• [The data]
----------

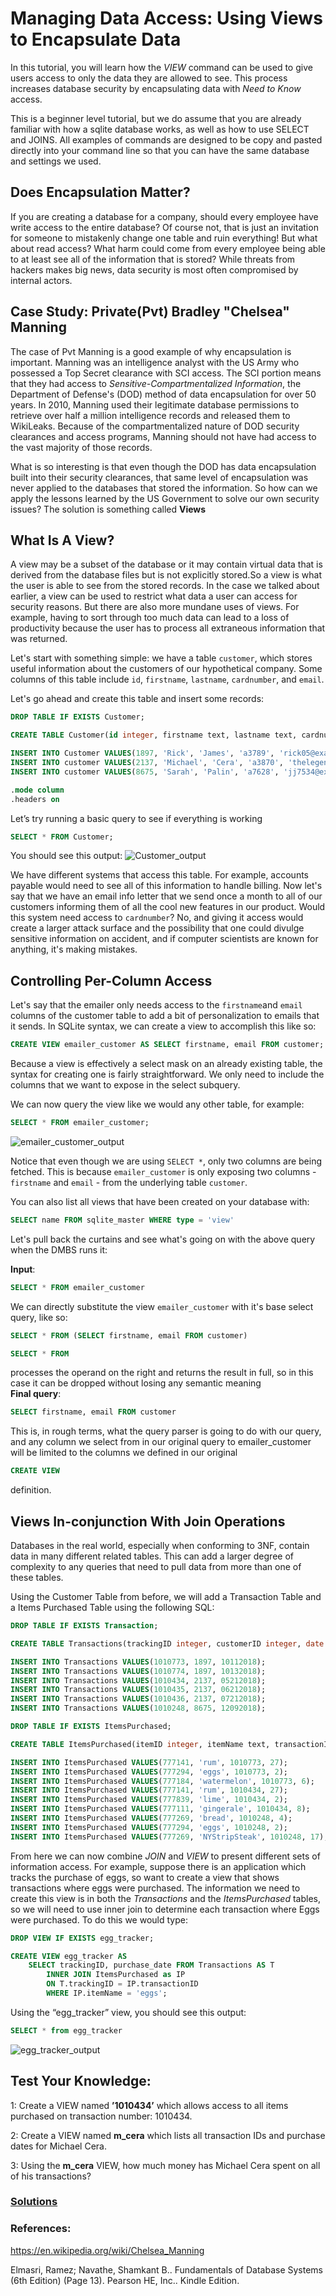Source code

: # Managing Data Access: Using Views to Encapsulate Data

In this tutorial, you will learn how the _VIEW_ command can be used to give users access to only the data they are allowed to see. This process increases database security by encapsulating data with _Need to Know_ access.

This is a beginner level tutorial, but we do assume that you are already familiar with how a sqlite database works, as well as how to use SELECT and JOINS. All examples of commands are designed to be copy and pasted directly into your command line so that you can have the same database and settings we used. 

## Does Encapsulation Matter?

If you are creating a database for a company, should every employee have write access to the entire database? Of course not, that is just an invitation for someone to mistakenly change one table and ruin everything! But what about read access? What harm could come from every employee being able to at least see all of the information that is stored? While threats from hackers makes big news, data security is most often compromised by internal actors.

## Case Study: Private(Pvt) Bradley "Chelsea" Manning

The case of Pvt  Manning is a good example of why encapsulation is important. Manning was an intelligence analyst with the US Army who possessed a Top Secret clearance with SCI access. The SCI portion means that they had access to _Sensitive-Compartmentalized Information_, the Department of Defense's (DOD) method of data encapsulation for over 50 years. In 2010, Manning used their legitimate database permissions to retrieve over half a million intelligence records and released them to WikiLeaks. Because of the compartmentalized nature of DOD security clearances and access programs, Manning should not have had access to the vast majority of those records.


What is so interesting is that even though the DOD has data encapsulation built into their security clearances, that same level of encapsulation was never applied to the databases that stored the information. So how can we apply the lessons learned by the US Government to solve our own security issues? The solution is something called **Views**

## What Is A View?

A view may be a subset of the database or it may contain virtual data that is derived from the database files but is not explicitly stored.So a view is what the user is able to see from the stored records. In the case we talked about earlier, a view can be used to restrict what data a user can access for security reasons. But there are also more mundane uses of views. For example, having to sort through too much data can lead to a loss of productivity because the user has to process all extraneous information that was returned. 
   

Let's start with something simple: we have a table `customer`, which stores useful information about the customers of our hypothetical company.  Some columns of this table include `id`, `firstname`, `lastname`, `cardnumber`, and `email`.

Let's go ahead and create this table and insert some records:

```sql
DROP TABLE IF EXISTS Customer;

CREATE TABLE Customer(id integer, firstname text, lastname text, cardnumber text, email text);

INSERT INTO Customer VALUES(1897, 'Rick', 'James', 'a3789', 'rick05@example.com');
INSERT INTO customer VALUES(2137, 'Michael', 'Cera', 'a3870', 'thelegend27@example.com');
INSERT INTO customer VALUES(8675, 'Sarah', 'Palin', 'a7628', 'jj7534@example.com');

.mode column
.headers on
```

Let’s try running a basic query to see if everything is working

```sql
SELECT * FROM Customer;
```
You should see this output:
![Customer_output](images/table_1.png)

We have different systems that access this table.  For example, accounts payable would need to see all of this information to handle billing. Now let's say that we have an email info letter that we send once a month to all of our customers informing them of all the cool new features in our product.  Would this system need access to `cardnumber`?  No, and giving it access would create a larger attack surface and the possibility that one could divulge sensitive information on accident, and if computer scientists are known for anything, it's making mistakes.

## Controlling Per-Column Access

Let's say that the emailer only needs access to the `firstname`and `email` columns of the customer table to add a bit of personalization to emails that it sends.  In SQLite syntax, we can create a view to accomplish this like so:

```sql
CREATE VIEW emailer_customer AS SELECT firstname, email FROM customer;
```

Because a view is effectively a select mask on an already existing table, the syntax for creating one is fairly straightforward.  We only need to include the columns that we want to expose in the select subquery.

We can now query the view like we would any other table, for example:

```sql
SELECT * FROM emailer_customer;  
```
![emailer_customer_output](images/table_2.png)

Notice that even though we are using `SELECT *`, only two columns are being fetched.  This is because `emailer_customer` is only exposing two columns - `firstname` and `email` - from the underlying table `customer`.

You can also list all views that have been created on your database with:
```sql
SELECT name FROM sqlite_master WHERE type = 'view'
```

Let's pull back the curtains and see what's going on with the above query when the DMBS runs it:

**Input**:  
```sql
SELECT * FROM emailer_customer
```
We can directly substitute the view `emailer_customer` with it's base select query, like so:  
```sql
SELECT * FROM (SELECT firstname, email FROM customer)
```

```sql
SELECT * FROM
```
 processes the operand on the right and returns the result in full, so in this case it can be dropped without losing any semantic meaning  
**Final query**: 
```sql
SELECT firstname, email FROM customer
```

This is, in rough terms, what the query parser is going to do with our query, and any column we select from in our original query to emailer_customer will be limited to the columns we defined in our original 
```sql
CREATE VIEW
```
definition.

## Views In-conjunction With Join Operations

Databases in the real world, especially when conforming to 3NF, contain data in many different related tables.  This can add a larger degree of complexity to any queries that need to pull data from more than one of these tables.

Using the Customer Table from before, we will add a Transaction Table and a Items Purchased Table using the following SQL:

```sql
DROP TABLE IF EXISTS Transaction;

CREATE TABLE Transactions(trackingID integer, customerID integer, date integer);

INSERT INTO Transactions VALUES(1010773, 1897, 10112018);
INSERT INTO Transactions VALUES(1010774, 1897, 10132018);
INSERT INTO Transactions VALUES(1010434, 2137, 05212018);
INSERT INTO Transactions VALUES(1010435, 2137, 06212018);
INSERT INTO Transactions VALUES(1010436, 2137, 07212018);
INSERT INTO Transactions VALUES(1010248, 8675, 12092018);
```


```sql
DROP TABLE IF EXISTS ItemsPurchased;

CREATE TABLE ItemsPurchased(itemID integer, itemName text, transactionID integer, price integer);

INSERT INTO ItemsPurchased VALUES(777141, 'rum', 1010773, 27);
INSERT INTO ItemsPurchased VALUES(777294, 'eggs', 1010773, 2);
INSERT INTO ItemsPurchased VALUES(777184, 'watermelon', 1010773, 6);
INSERT INTO ItemsPurchased VALUES(777141, 'rum', 1010434, 27);
INSERT INTO ItemsPurchased VALUES(777839, 'lime', 1010434, 2);
INSERT INTO ItemsPurchased VALUES(777111, 'gingerale', 1010434, 8);
INSERT INTO ItemsPurchased VALUES(777269, 'bread', 1010248, 4);
INSERT INTO ItemsPurchased VALUES(777294, 'eggs', 1010248, 2);
INSERT INTO ItemsPurchased VALUES(777269, 'NYStripSteak', 1010248, 17);
```

From here we can now combine _JOIN_ and _VIEW_ to present different sets of information access. For example, suppose there is an application which tracks the purchase of eggs, so want to create a view that shows transactions where eggs were purchased. The information we need to create this view is in both the _Transactions_ and the _ItemsPurchased_ tables, so we will need to use inner join to determine each transaction where Eggs were purchased. To do this we would type:

```sql
DROP VIEW IF EXISTS egg_tracker;

CREATE VIEW egg_tracker AS 
    SELECT trackingID, purchase_date FROM Transactions AS T
        INNER JOIN ItemsPurchased as IP
        ON T.trackingID = IP.transactionID 
        WHERE IP.itemName = 'eggs';
```

Using the “egg_tracker” view, you should see this output:
```sql
SELECT * from egg_tracker
```
![egg_tracker_output](images/table_3.png)

## Test Your Knowledge:

1: Create a VIEW named **’1010434’** which allows access to all items purchased on transaction number: 1010434.

2: Create a VIEW named **m_cera** which lists all transaction IDs and purchase dates for Michael Cera.

3: Using the **m_cera** VIEW, how much money has Michael Cera spent on all of his transactions?

### [Solutions](solutions.md)


### References:

https://en.wikipedia.org/wiki/Chelsea_Manning

Elmasri, Ramez; Navathe, Shamkant B.. Fundamentals of Database Systems (6th Edition) (Page 13). Pearson HE, Inc.. Kindle Edition.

----------

• [Work request] Using the entries above, work out how many lines include the word "level", and give only that count.

• [Output below] 2